The suit contends that prosecutors repeatedly deceived witnesses and judges, and abused a provision of Louisiana law that allows, in some circumstances, for the detention of witnesses whose testimony is “essential.”
In one instance, according to the lawsuit, a woman was jailed for eight days after she refused to meet with the authorities about a murder case. In another episode, a victim of domestic violence was held for five days after defying the district attorney’s request; the man who abused her ultimately pleaded guilty but was not sentenced to jail.
“Creating their own templates that are purported to be valid legal documents to secure private meetings with witnesses is really on another level,” said Anna Arceneaux, an American Civil Liberties Union lawyer who is involved in the case that was filed Tuesday.
Leon A. Cannizzaro Jr., the district attorney for Orleans Parish, said in a statement on Tuesday that “no individual who alleges that they were aggrieved by my office’s policies and practices has contacted me,” and that he expected his office and its employees to be “completely vindicated.”
In federal court, he said, “naked allegations must be supported by substantive proof.”
The behavior of Mr. Cannizzaro’s prosecutors has been the subject of outrage and frustration since his office’s use of fraudulent documents became public this year.
“It was improper,” Mr. Cannizzaro told a television station in the spring, when he moved to quell an uproar by substituting “notice to appear” for “subpoena.”
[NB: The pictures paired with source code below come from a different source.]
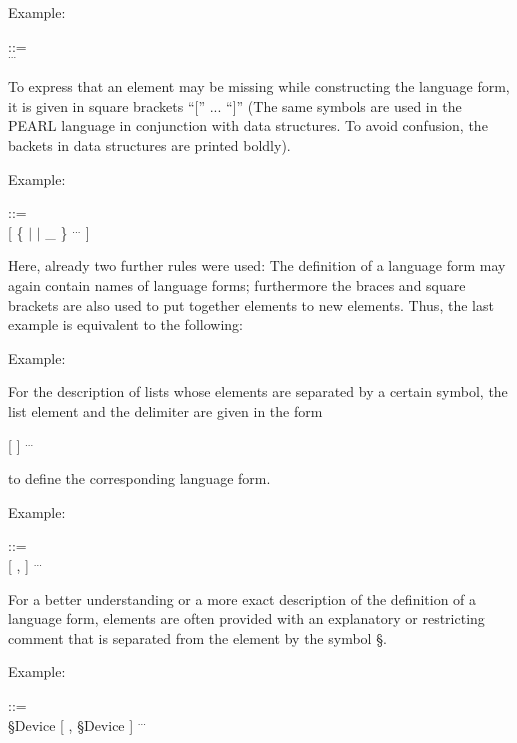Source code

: Example:

 ::=\\
\x {} $^{...}$

To express that an element may be missing while constructing the
language form, it is given in square brackets ``['' ... ``]'' (The 
same symbols are used in the PEARL language in conjunction with data structures.
To avoid confusion, the backets in data structures are printed boldly).

Example:

 ::=\\
\x {} [ \{  $\mid$  $\mid$ \_ \} $^{...}$ ]

Here, already two further rules were used: The definition of a language
form may again contain names of language forms; furthermore the braces
and square brackets are also used to put together elements to new
elements. Thus, the last example is equivalent to the following:

Example:

\begin{grammarframe}

\end{grammarframe}


For the description of lists whose elements are separated by a certain
symbol, the list element and the delimiter are given in the form

 [   ] $^{...}$

to define the corresponding language form.

Example:

 ::=\\
\x {} [ ,  ] $^{...}$

For a better understanding or a more exact description of the definition
of a language form, elements are often provided with an explanatory or
restricting comment that is separated from the element by the symbol
\S .

Example:

 ::=\\
\x {}\S  Device [ , \S Device ] $^{...}$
“That was incorrect,” he said. “I take responsibility for that.”
On Tuesday, Ms. Arceneaux said that even changing the label to “notice to appear” would be insufficient. “Those documents have the same purpose,” she said, “and that is to coerce and mislead witnesses into believing that they are required to appear at the district attorney’s office.”
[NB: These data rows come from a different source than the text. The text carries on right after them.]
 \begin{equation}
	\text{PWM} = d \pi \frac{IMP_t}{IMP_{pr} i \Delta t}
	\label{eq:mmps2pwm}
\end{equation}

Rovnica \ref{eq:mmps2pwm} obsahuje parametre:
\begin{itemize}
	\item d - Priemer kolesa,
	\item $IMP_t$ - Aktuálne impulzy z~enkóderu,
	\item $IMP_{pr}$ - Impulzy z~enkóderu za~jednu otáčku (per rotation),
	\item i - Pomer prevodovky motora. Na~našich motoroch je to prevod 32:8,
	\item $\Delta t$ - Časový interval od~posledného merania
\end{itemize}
It is not unusual for law enforcement officials to struggle to gather testimony, often because witnesses fear retaliation or do not trust the authorities. Officials typically try to overcome such reluctance with incentives, like relocation or immunity, or long conversations that prove persuasive.
“Really good detectives can really make a huge difference,” said Glenn F. Ivey, a defense lawyer in Washington who was the state’s attorney for Prince George’s County, Md. “They can talk to people and convince them to testify.”
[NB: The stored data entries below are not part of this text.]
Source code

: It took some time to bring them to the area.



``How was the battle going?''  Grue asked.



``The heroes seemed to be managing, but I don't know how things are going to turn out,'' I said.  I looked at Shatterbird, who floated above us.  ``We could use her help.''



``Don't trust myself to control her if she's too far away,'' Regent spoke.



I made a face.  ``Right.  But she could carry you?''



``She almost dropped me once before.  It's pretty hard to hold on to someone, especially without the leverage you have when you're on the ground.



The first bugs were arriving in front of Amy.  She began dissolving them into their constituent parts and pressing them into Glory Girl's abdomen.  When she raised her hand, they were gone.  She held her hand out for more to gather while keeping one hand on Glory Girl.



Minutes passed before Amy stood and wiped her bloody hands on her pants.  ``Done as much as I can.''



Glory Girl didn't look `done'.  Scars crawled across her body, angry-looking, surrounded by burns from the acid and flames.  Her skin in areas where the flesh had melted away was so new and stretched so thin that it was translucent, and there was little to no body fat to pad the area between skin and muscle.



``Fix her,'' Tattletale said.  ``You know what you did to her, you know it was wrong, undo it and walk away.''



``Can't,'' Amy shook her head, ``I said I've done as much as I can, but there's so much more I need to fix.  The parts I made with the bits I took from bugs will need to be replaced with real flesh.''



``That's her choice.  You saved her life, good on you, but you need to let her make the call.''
Like several other lawyers, Mr. Ivey said he had never heard of allegations like the ones in New Orleans, where prosecutors have long used written correspondence to try to secure testimony.
According to records provided by lawyers involved in the litigation against Mr. Cannizzaro’s office, prosecutors have been sending what critics call “fake subpoenas” since at least 1999. Lawyers in New Orleans, though, said they believed the practice had intensified since Mr. Cannizzaro, who was elected in 2008, became district attorney.
Defense lawyers are already discussing whether old cases might be susceptible to challenges if they involved witnesses who received documents that were improperly marked as subpoenas.
“The possible negative impact of this is limited only by your imagination, I think,” Mr. Ivey said. “This is such an affirmative abuse of state power that is really shocking to me that they would do this.”